I would like to check about behavior of engine core.

Scenario
I am interested in real time aggregations over large data sets which are continuously updated (once per hour, minute by mini-batch of data).

Imagine I load initial batch 1bilion of rows into few tables, i execute aggreagtion query first time (cold start), this will take some time to upload data into VRAM of GPU.
Next step is that I receive update of another 10 milions of rows and going to execute same query again.

Question: Does omnisci automatically update in-memory data at same moment the new mini-batch is loaded into table, so at moment of query execution I don’t need to wait for new data coming or the query is the trigger which upload new 10milions of data into VRAM (so there will be a delay in getting the result)?

Thank you for answer on this.


#2

If you stream data into OmniSci, you will still need to run a query to get the data into memory.
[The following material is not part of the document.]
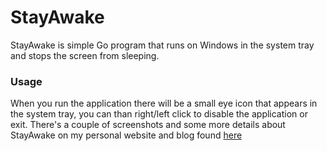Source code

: # StayAwake

StayAwake is simple Go program that runs on Windows in the system tray and stops the screen from sleeping.

### Usage

When you run the application there will be a small eye icon that appears in the system tray, you can than right/left click to disable the application or exit. There's a couple of screenshots and some more details about StayAwake on my personal website and blog found [here](https://reganm.xyz/blog/stayawake.html)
How ‘delayed’ this will be is really a function of how much data you are ingesting per mini-batch and the overall speed of moving from disk to CPU RAM to GPU RAM.


#3

Hi Randy, but in general its only loading new data (for latest epoch) right. if I have in memory lets say 2 weeks of data and new data for 1 hour arrived (so they are much smaller than those 2 weeks), omnsci does some incremental memory update.

I am asking if it does detect that these 2 weeks are already there from previous query execution (can be same query but also different query, the important is both queries used same data structures)

Example:
Time of execution 2 queries at first epoch:

  1. select count(a),b from t group by b
  2. select count©,b from t group by b
    for second query I expect OmniSci engine understand that a and b columns are already in memory, so it will only load missing c column (and check if new data from a and b columns are available - doing incremental update only)

second epoch(new batch of data arrived)
I execute same queriers and expect again only delta will be uploaded to existing VRAM structures.

Is my assumption correct?

Regarding CPU to GPU - I worked on Alenka GPU prototype database (which Anton is creator of) and it was able to beat enterprise database engines even on single gpu where it worked (disk to gpu), so there was some latency especially we had to iterated as dataset had 10G and gpu had only 2GB vram, but the enormous speedup was done by heavy compression of data in disk, which resulted in faster throughput to VRAM, but actually presented almost none latency on decompression, which is deadly fast on GPU. I expect you use also something like this to limit the latencies, right?

Thank you very much Randy for response again and have a good day.


#4

Yes, we keep data ‘hot’ in GPU RAM, assuming that it fits. So as long as the table updated happened after to the first query in such a short time as to not kick the original data out of cache, it will still be there and OmniSci will just load the incremental new data.

Yes, we use compression to the extent that it makes sense.